**WHAT YOU HAVE TO DO**
Count every line of the material that holds the string "shot". Respond with the total only.

═════ DATA SUPPLIED ═════

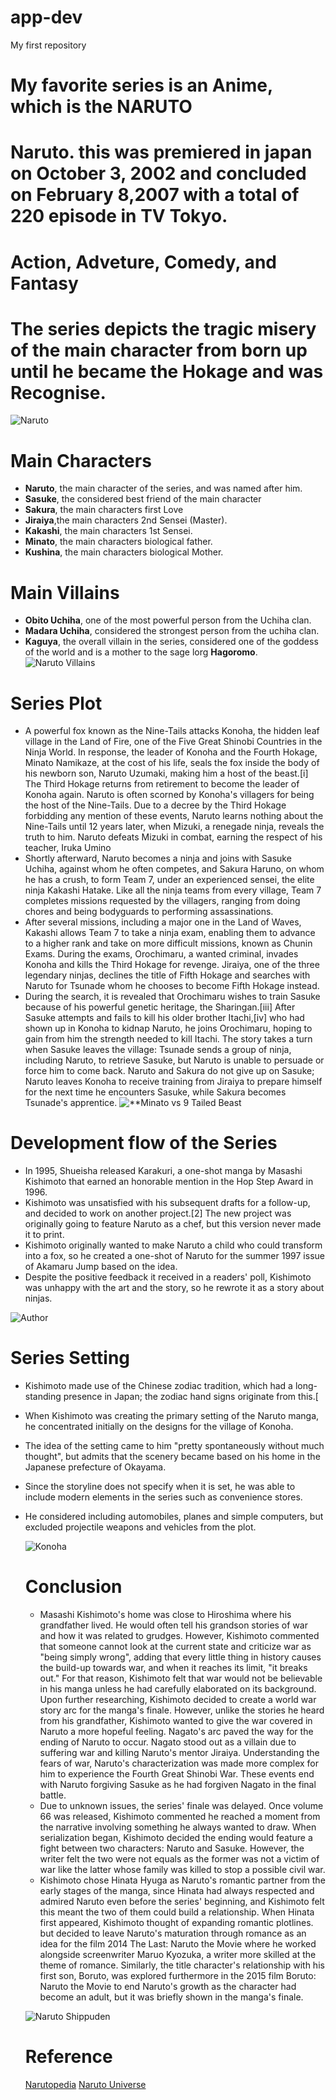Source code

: # app-dev
My first repository
# My favorite series is an Anime, which is the **NARUTO**
# Naruto. this was premiered in japan on **October 3, 2002** and concluded on **February 8,2007** with a total of 220 episode in TV Tokyo.
# Action, Adveture, Comedy, and Fantasy
# The series depicts the tragic misery of the main character from born up until he became the Hokage and was Recognise.
![**Naruto**](https://renote.jp/files/blobs/proxy/eyJfcmFpbHMiOnsibWVzc2FnZSI6IkJBaHBBMzZnSFE9PSIsImV4cCI6bnVsbCwicHVyIjoiYmxvYl9pZCJ9fQ==--c380f24a13b2933e9ab1a7f22c8dee22b1403a78/naruto.jpg)
# Main Characters
  - **Naruto**, the main character of the series, and was named after him.
  - **Sasuke**, the considered best friend of the main character
  - **Sakura**, the main characters first Love
  - **Jiraiya**,the main characters 2nd Sensei (Master).
  - **Kakashi**, the main characters 1st Sensei.
  - **Minato**, the main characters biological father.
  - **Kushina**, the main characters biological Mother.

# Main Villains
  - **Obito Uchiha**, one of the most powerful person from the Uchiha clan.
  - **Madara Uchiha**, considered the strongest person from the uchiha clan.
  - **Kaguya**, the overall villain in the series, considered one of the goddess of the world and is a mother to the sage lorg **Hagoromo**.
    ![**Naruto Villains**](https://images-wixmp-ed30a86b8c4ca887773594c2.wixmp.com/f/a4637adf-84a6-4eba-8020-71e9a0452e82/ddhoo4y-fa5eba8d-f935-4673-9da1-c4a9e8acbe43.png?token=eyJ0eXAiOiJKV1QiLCJhbGciOiJIUzI1NiJ9.eyJzdWIiOiJ1cm46YXBwOjdlMGQxODg5ODIyNjQzNzNhNWYwZDQxNWVhMGQyNmUwIiwiaXNzIjoidXJuOmFwcDo3ZTBkMTg4OTgyMjY0MzczYTVmMGQ0MTVlYTBkMjZlMCIsIm9iaiI6W1t7InBhdGgiOiJcL2ZcL2E0NjM3YWRmLTg0YTYtNGViYS04MDIwLTcxZTlhMDQ1MmU4MlwvZGRob280eS1mYTVlYmE4ZC1mOTM1LTQ2NzMtOWRhMS1jNGE5ZThhY2JlNDMucG5nIn1dXSwiYXVkIjpbInVybjpzZXJ2aWNlOmZpbGUuZG93bmxvYWQiXX0.HiM4nRumXu_QIySqaQgquk9_9LYF9bp868JpgQDIRAQ)
    
# Series **Plot**
- A powerful fox known as the Nine-Tails attacks Konoha, the hidden leaf village in the Land of Fire, one of the Five Great Shinobi Countries in the Ninja World. In response, the leader of Konoha and the Fourth Hokage, Minato Namikaze, at the cost of his life, seals the fox inside the body of his newborn son, Naruto Uzumaki, making him a host of the beast.[i] The Third Hokage returns from retirement to become the leader of Konoha again. Naruto is often scorned by Konoha's villagers for being the host of the Nine-Tails. Due to a decree by the Third Hokage forbidding any mention of these events, Naruto learns nothing about the Nine-Tails until 12 years later, when Mizuki, a renegade ninja, reveals the truth to him. Naruto defeats Mizuki in combat, earning the respect of his teacher, Iruka Umino
- Shortly afterward, Naruto becomes a ninja and joins with Sasuke Uchiha, against whom he often competes, and Sakura Haruno, on whom he has a crush, to form Team 7, under an experienced sensei, the elite ninja Kakashi Hatake. Like all the ninja teams from every village, Team 7 completes missions requested by the villagers, ranging from doing chores and being bodyguards to performing assassinations.
- After several missions, including a major one in the Land of Waves, Kakashi allows Team 7 to take a ninja exam, enabling them to advance to a higher rank and take on more difficult missions, known as Chunin Exams. During the exams, Orochimaru, a wanted criminal, invades Konoha and kills the Third Hokage for revenge. Jiraiya, one of the three legendary ninjas, declines the title of Fifth Hokage and searches with Naruto for Tsunade whom he chooses to become Fifth Hokage instead.
- During the search, it is revealed that Orochimaru wishes to train Sasuke because of his powerful genetic heritage, the Sharingan.[iii] After Sasuke attempts and fails to kill his older brother Itachi,[iv] who had shown up in Konoha to kidnap Naruto, he joins Orochimaru, hoping to gain from him the strength needed to kill Itachi. The story takes a turn when Sasuke leaves the village: Tsunade sends a group of ninja, including Naruto, to retrieve Sasuke, but Naruto is unable to persuade or force him to come back. Naruto and Sakura do not give up on Sasuke; Naruto leaves Konoha to receive training from Jiraiya to prepare himself for the next time he encounters Sasuke, while Sakura becomes Tsunade's apprentice.
  ![**Minato vs 9 Tailed Beast](https://th.bing.com/th/id/OIP.pfB93CODS51sb0XYR7dqHgHaEK?w=1920&h=1080&rs=1&pid=ImgDetMain)

# Development flow of the Series
- In 1995, Shueisha released Karakuri, a one-shot manga by Masashi Kishimoto that earned an honorable mention in the Hop Step Award in 1996.
- Kishimoto was unsatisfied with his subsequent drafts for a follow-up, and decided to work on another project.[2] The new project was originally going to feature Naruto as a chef, but this version never made it to print.
- Kishimoto originally wanted to make Naruto a child who could transform into a fox, so he created a one-shot of Naruto for the summer 1997 issue of Akamaru Jump based on the idea.
- Despite the positive feedback it received in a readers' poll, Kishimoto was unhappy with the art and the story, so he rewrote it as a story about ninjas.

![**Author**](https://furansujapon.com/wp-content/uploads/2022/03/Masashi-Kishimoto-travail.jpg)

# Series **Setting**
- Kishimoto made use of the Chinese zodiac tradition, which had a long-standing presence in Japan; the zodiac hand signs originate from this.[
- When Kishimoto was creating the primary setting of the Naruto manga, he concentrated initially on the designs for the village of Konoha.
- The idea of the setting came to him "pretty spontaneously without much thought", but admits that the scenery became based on his home in the Japanese prefecture of Okayama.
- Since the storyline does not specify when it is set, he was able to include modern elements in the series such as convenience stores.
- He considered including automobiles, planes and simple computers, but excluded projectile weapons and vehicles from the plot.

  ![**Konoha**](https://i.redd.it/e2rpa4caph861.jpg)

  # **Conclusion**
  - Masashi Kishimoto's home was close to Hiroshima where his grandfather lived. He would often tell his grandson stories of war and how it was related to grudges. However, Kishimoto commented that someone cannot look at the current state and criticize war as "being simply wrong", adding that every little thing in history causes the build-up towards war, and when it reaches its limit, "it breaks out." For that reason, Kishimoto felt that war would not be believable in his manga unless he had carefully elaborated on its background. Upon further researching, Kishimoto decided to create a world war story arc for the manga's finale. However, unlike the stories he heard from his grandfather, Kishimoto wanted to give the war covered in Naruto a more hopeful feeling. Nagato's arc paved the way for the ending of Naruto to occur. Nagato stood out as a villain due to suffering war and killing Naruto's mentor Jiraiya. Understanding the fears of war, Naruto's characterization was made more complex for him to experience the Fourth Great Shinobi War. These events end with Naruto forgiving Sasuke as he had forgiven Nagato in the final battle.
  - Due to unknown issues, the series' finale was delayed. Once volume 66 was released, Kishimoto commented he reached a moment from the narrative involving something he always wanted to draw. When serialization began, Kishimoto decided the ending would feature a fight between two characters: Naruto and Sasuke. However, the writer felt the two were not equals as the former was not a victim of war like the latter whose family was killed to stop a possible civil war.
  - Kishimoto chose Hinata Hyuga as Naruto's romantic partner from the early stages of the manga, since Hinata had always respected and admired Naruto even before the series' beginning, and Kishimoto felt this meant the two of them could build a relationship. When Hinata first appeared, Kishimoto thought of expanding romantic plotlines. but decided to leave Naruto's maturation through romance as an idea for the film 2014 The Last: Naruto the Movie where he worked alongside screenwriter Maruo Kyozuka, a writer more skilled at the theme of romance. Similarly, the title character's relationship with his first son, Boruto, was explored furthermore in the 2015 film Boruto: Naruto the Movie to end Naruto's growth as the character had become an adult, but it was briefly shown in the manga's finale.
 
  ![**Naruto Shippuden**](https://i.ytimg.com/vi/0ctt5EoaZxA/maxresdefault.jpg)

  # **Reference**
  [Narutopedia](https://naruto.fandom.com/wiki/Narutopedia)
  [Naruto Universe](https://www.fandom.com/universe/naruto)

═════

**ANSWER SPACE**
2